>>>>

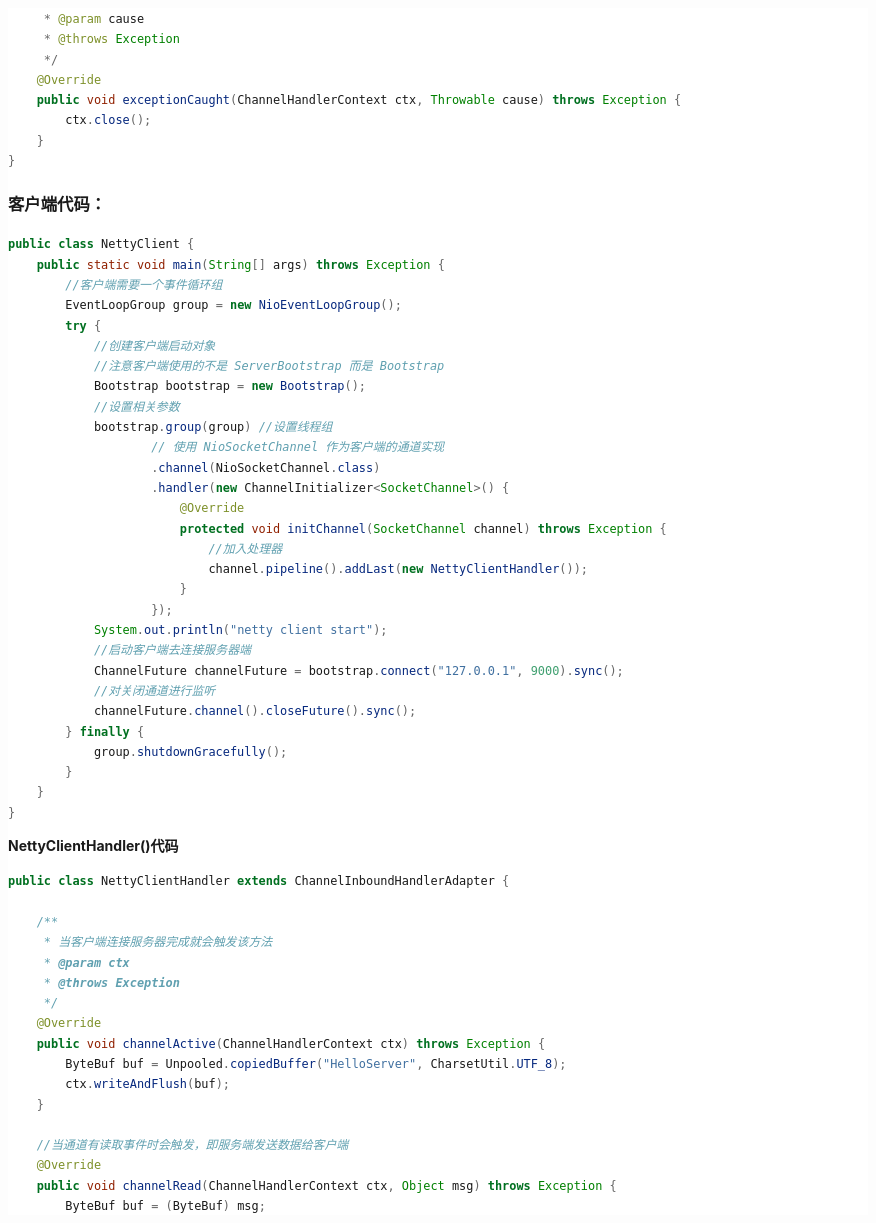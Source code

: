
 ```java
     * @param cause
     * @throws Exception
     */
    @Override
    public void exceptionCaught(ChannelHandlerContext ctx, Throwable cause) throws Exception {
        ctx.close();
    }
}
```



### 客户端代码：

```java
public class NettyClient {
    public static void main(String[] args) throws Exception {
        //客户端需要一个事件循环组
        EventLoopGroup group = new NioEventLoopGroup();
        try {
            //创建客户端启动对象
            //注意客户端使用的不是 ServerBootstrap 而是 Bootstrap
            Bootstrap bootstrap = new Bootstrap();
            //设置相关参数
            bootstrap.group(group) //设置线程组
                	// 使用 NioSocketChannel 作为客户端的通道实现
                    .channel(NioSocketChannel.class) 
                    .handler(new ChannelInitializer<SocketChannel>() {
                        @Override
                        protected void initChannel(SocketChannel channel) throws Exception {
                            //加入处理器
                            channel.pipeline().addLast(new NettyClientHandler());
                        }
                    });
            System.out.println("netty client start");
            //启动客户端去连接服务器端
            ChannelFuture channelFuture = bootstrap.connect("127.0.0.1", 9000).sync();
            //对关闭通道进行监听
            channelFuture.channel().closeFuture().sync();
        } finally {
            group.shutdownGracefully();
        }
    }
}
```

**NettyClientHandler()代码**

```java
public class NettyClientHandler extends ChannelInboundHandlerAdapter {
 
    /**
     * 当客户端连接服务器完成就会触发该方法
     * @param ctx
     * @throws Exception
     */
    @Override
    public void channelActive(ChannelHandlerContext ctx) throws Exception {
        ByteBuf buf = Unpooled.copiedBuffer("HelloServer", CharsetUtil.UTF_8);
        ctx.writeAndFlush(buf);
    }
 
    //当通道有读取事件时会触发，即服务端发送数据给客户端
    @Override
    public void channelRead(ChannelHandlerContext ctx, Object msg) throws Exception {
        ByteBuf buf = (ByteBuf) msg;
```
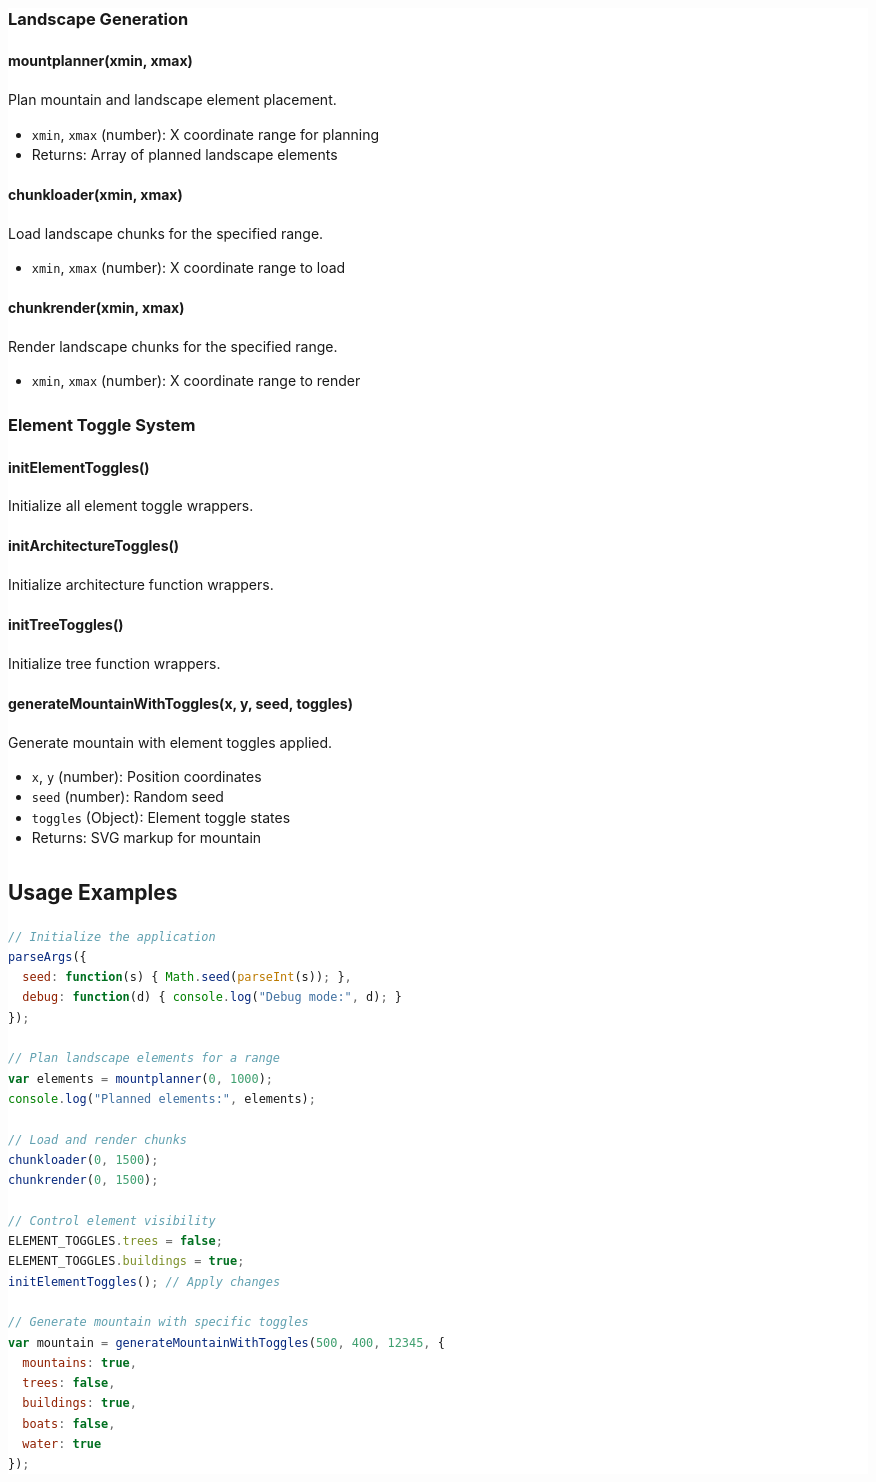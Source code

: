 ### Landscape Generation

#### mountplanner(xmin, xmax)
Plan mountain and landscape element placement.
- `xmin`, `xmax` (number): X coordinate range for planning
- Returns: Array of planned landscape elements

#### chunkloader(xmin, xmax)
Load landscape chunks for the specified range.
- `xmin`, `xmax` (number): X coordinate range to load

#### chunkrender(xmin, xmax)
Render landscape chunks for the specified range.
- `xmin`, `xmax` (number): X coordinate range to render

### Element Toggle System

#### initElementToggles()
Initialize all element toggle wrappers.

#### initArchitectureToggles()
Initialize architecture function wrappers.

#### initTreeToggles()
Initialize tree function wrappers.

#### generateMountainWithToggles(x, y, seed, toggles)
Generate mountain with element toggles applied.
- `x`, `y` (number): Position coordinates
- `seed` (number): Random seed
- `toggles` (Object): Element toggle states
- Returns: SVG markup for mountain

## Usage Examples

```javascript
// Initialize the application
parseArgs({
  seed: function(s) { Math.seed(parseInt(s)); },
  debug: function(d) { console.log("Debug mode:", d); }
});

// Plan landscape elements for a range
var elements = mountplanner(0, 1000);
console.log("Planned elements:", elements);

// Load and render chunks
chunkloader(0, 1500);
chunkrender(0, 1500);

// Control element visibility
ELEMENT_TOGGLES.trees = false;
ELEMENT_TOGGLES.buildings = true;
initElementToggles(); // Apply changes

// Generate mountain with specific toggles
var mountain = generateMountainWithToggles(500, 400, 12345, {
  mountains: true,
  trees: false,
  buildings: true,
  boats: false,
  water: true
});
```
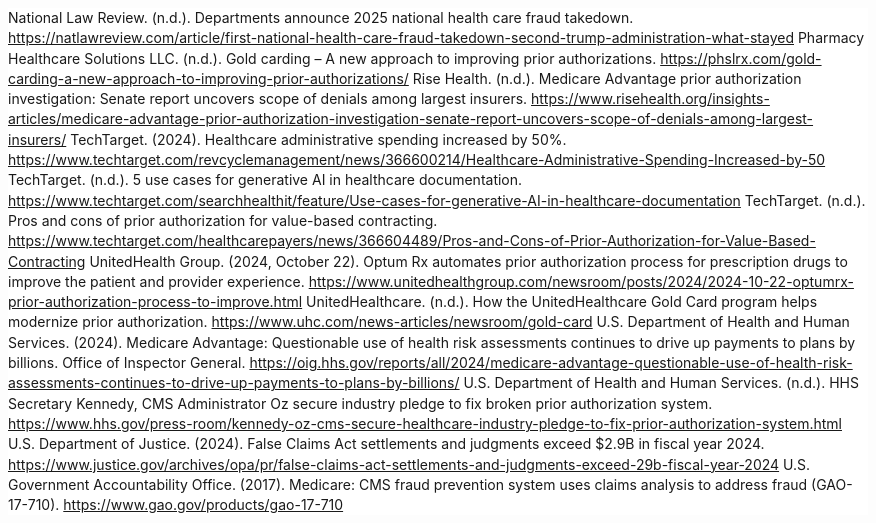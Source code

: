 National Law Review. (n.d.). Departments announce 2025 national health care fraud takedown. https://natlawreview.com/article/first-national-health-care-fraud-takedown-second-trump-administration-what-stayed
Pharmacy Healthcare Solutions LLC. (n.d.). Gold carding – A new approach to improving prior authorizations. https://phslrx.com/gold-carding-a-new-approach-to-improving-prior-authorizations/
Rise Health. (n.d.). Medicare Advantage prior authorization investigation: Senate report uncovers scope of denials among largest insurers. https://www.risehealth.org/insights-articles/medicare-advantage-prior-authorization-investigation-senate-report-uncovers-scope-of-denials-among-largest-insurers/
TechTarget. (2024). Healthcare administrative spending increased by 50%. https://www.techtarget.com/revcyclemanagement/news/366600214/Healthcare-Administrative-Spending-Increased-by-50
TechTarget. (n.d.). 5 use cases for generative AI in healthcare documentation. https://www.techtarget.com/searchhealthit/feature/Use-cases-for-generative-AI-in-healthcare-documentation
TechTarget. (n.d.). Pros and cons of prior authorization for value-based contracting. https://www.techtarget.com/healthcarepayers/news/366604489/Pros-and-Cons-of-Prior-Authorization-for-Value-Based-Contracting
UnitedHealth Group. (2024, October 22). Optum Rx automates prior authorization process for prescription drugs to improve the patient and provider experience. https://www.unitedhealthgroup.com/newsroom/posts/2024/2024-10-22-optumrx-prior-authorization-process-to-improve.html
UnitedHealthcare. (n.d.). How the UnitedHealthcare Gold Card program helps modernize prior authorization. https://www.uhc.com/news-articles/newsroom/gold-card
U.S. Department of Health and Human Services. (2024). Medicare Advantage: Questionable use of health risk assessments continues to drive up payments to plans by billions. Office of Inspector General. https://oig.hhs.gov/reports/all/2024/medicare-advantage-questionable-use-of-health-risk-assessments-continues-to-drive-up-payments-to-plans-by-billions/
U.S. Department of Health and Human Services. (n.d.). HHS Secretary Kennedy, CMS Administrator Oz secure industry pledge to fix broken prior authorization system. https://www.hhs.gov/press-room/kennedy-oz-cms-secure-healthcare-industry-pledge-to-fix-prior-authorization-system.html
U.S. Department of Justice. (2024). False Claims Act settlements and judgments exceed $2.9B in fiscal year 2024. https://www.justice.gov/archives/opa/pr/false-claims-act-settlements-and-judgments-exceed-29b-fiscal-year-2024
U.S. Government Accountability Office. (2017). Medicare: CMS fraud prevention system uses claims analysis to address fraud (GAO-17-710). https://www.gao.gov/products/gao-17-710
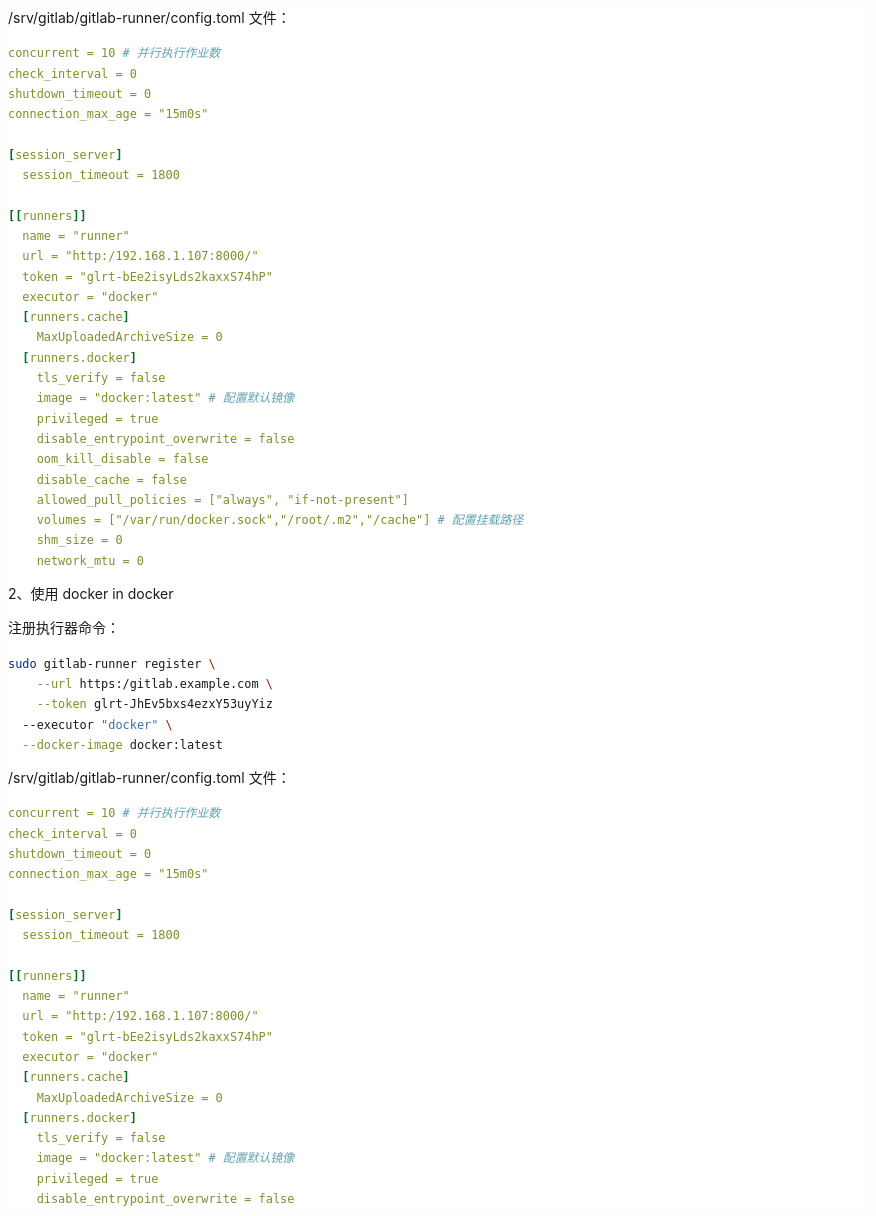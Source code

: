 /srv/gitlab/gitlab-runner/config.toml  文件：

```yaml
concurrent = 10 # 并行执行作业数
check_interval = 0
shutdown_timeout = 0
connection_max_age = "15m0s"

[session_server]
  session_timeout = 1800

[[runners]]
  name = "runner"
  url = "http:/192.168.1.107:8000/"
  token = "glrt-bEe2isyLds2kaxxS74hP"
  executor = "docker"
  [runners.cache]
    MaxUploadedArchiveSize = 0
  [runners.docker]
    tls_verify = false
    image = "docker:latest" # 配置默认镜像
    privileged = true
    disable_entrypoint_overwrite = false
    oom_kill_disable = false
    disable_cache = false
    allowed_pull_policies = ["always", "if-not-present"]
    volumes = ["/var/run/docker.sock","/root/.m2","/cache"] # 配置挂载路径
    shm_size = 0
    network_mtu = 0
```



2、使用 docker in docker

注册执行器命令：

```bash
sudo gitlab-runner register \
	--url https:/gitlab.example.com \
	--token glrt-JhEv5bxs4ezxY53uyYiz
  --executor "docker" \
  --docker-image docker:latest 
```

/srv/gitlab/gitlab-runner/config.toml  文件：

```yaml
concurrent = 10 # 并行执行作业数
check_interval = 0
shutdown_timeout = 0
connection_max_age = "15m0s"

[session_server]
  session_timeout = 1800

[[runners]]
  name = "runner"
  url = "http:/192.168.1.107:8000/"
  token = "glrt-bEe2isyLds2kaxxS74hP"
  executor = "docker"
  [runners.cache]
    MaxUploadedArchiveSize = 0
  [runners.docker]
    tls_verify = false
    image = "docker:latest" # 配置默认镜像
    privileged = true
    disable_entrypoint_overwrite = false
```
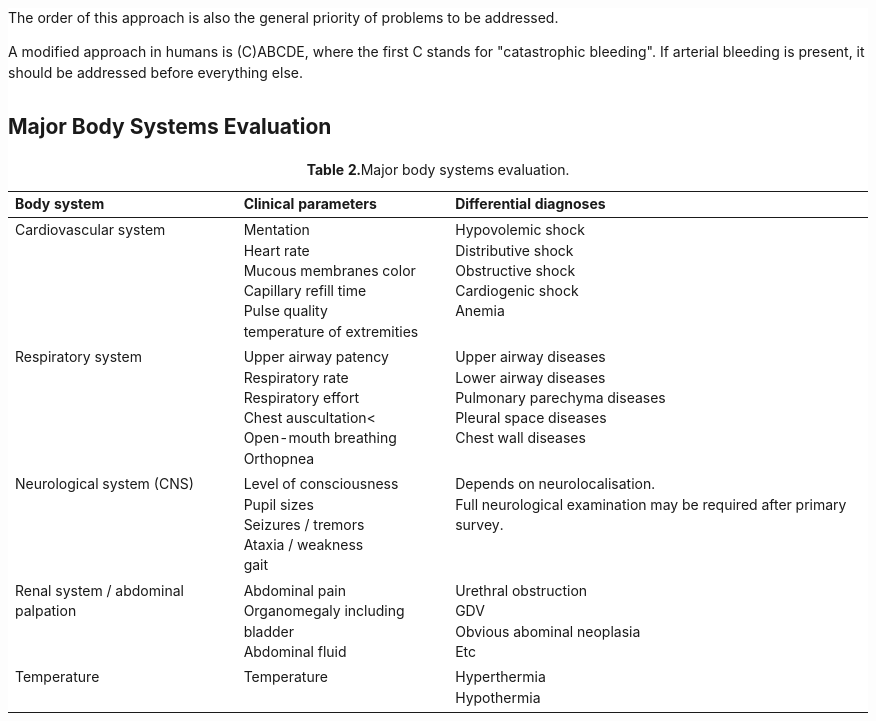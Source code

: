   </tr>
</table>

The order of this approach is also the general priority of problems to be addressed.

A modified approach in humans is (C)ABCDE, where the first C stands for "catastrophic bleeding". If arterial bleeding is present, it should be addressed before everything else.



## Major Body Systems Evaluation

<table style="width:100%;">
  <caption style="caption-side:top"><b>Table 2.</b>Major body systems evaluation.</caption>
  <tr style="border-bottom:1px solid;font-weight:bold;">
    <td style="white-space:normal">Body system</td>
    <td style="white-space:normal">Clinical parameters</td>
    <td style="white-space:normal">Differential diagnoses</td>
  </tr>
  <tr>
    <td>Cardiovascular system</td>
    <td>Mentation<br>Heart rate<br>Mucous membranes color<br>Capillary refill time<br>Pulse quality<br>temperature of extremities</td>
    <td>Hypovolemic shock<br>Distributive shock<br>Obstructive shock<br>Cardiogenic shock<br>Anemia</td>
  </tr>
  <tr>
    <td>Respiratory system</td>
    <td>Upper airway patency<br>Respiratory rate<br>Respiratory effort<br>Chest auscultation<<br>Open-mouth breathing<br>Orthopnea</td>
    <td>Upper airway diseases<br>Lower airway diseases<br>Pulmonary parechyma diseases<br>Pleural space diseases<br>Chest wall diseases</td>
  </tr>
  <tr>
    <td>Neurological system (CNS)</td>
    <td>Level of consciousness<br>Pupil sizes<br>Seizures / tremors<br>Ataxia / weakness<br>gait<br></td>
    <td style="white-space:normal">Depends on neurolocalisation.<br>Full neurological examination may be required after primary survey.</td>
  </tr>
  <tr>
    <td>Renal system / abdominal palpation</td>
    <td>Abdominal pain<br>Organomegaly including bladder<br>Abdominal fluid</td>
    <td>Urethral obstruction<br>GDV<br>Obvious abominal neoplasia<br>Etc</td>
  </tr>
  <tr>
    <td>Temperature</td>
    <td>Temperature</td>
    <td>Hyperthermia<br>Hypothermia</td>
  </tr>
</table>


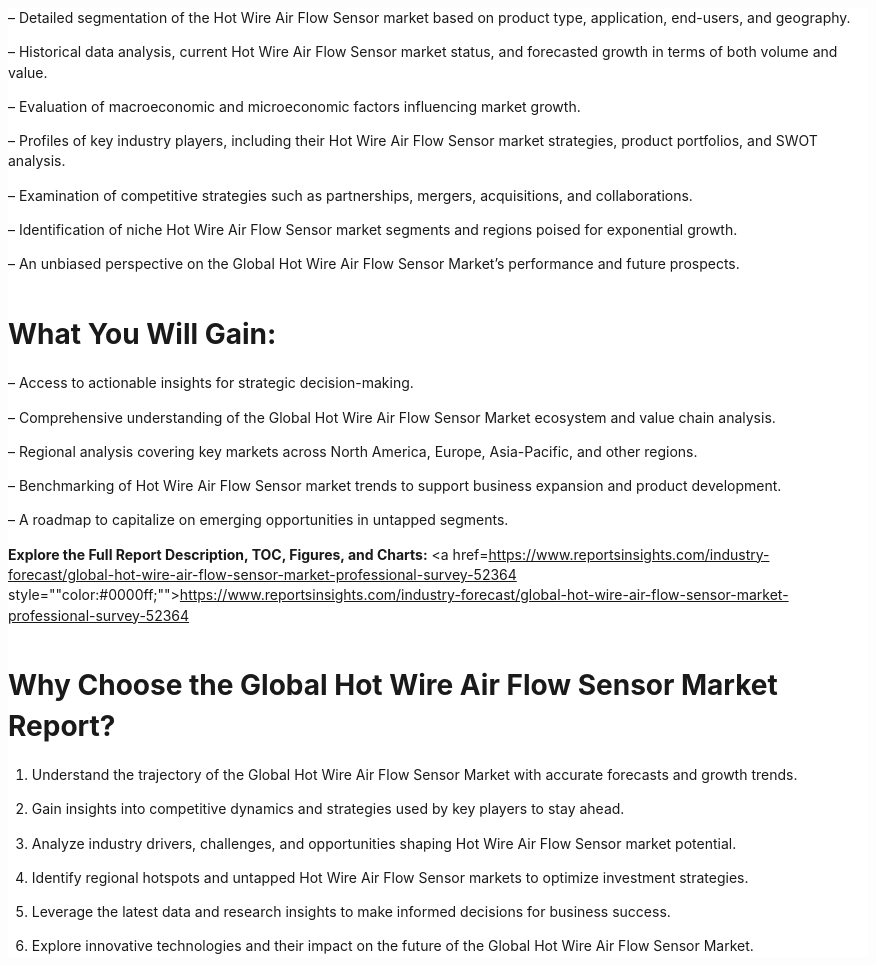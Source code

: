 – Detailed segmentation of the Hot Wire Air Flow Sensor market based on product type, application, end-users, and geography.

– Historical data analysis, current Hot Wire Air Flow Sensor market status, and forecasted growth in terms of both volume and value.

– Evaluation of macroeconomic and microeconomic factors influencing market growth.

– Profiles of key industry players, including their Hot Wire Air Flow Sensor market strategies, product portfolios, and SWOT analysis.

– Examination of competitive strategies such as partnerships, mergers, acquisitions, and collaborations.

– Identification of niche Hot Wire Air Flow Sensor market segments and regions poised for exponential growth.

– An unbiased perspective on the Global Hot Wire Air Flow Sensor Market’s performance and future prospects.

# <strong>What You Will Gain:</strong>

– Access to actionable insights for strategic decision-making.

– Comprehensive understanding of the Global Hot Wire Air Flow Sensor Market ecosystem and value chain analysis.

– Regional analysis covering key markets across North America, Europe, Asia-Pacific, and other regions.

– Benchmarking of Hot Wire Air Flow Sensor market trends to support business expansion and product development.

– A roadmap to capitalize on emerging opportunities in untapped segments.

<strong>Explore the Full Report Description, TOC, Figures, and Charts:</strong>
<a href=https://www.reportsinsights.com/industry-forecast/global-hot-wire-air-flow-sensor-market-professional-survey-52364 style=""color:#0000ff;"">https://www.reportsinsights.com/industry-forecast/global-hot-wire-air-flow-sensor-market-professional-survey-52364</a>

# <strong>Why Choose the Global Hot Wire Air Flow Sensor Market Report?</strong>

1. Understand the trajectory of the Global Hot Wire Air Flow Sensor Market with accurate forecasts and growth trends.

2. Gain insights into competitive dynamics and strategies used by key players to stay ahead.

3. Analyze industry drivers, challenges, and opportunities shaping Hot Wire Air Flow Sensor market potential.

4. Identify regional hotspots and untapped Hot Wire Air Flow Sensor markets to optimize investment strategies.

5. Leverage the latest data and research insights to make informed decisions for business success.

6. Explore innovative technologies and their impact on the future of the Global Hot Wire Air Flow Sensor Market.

<<<<

Precisely those lines above that run from the line with "- Returns: Array" up to and including the line with "Pharmacy Healthcare Solutions" are to be set down, with the pictures omitted.

- Returns: Array of planned landscape elements

#### chunkloader(xmin, xmax)
Load landscape chunks for the specified range.
- `xmin`, `xmax` (number): X coordinate range to load

#### chunkrender(xmin, xmax)
Render landscape chunks for the specified range.
- `xmin`, `xmax` (number): X coordinate range to render

### Element Toggle System

#### initElementToggles()
Initialize all element toggle wrappers.

#### initArchitectureToggles()
Initialize architecture function wrappers.

#### initTreeToggles()
Initialize tree function wrappers.

#### generateMountainWithToggles(x, y, seed, toggles)
Generate mountain with element toggles applied.
- `x`, `y` (number): Position coordinates
- `seed` (number): Random seed
- `toggles` (Object): Element toggle states
- Returns: SVG markup for mountain

## Usage Examples

```javascript
// Initialize the application
parseArgs({
  seed: function(s) { Math.seed(parseInt(s)); },
  debug: function(d) { console.log("Debug mode:", d); }
});

// Plan landscape elements for a range
var elements = mountplanner(0, 1000);
console.log("Planned elements:", elements);

// Load and render chunks
chunkloader(0, 1500);
chunkrender(0, 1500);

// Control element visibility
ELEMENT_TOGGLES.trees = false;
ELEMENT_TOGGLES.buildings = true;
initElementToggles(); // Apply changes

// Generate mountain with specific toggles
var mountain = generateMountainWithToggles(500, 400, 12345, {
  mountains: true,
  trees: false,
  buildings: true,
  boats: false,
  water: true
});
```
Source code

: National Law Review. (n.d.). Departments announce 2025 national health care fraud takedown. https://natlawreview.com/article/first-national-health-care-fraud-takedown-second-trump-administration-what-stayed
Pharmacy Healthcare Solutions LLC. (n.d.). Gold carding – A new approach to improving prior authorizations. https://phslrx.com/gold-carding-a-new-approach-to-improving-prior-authorizations/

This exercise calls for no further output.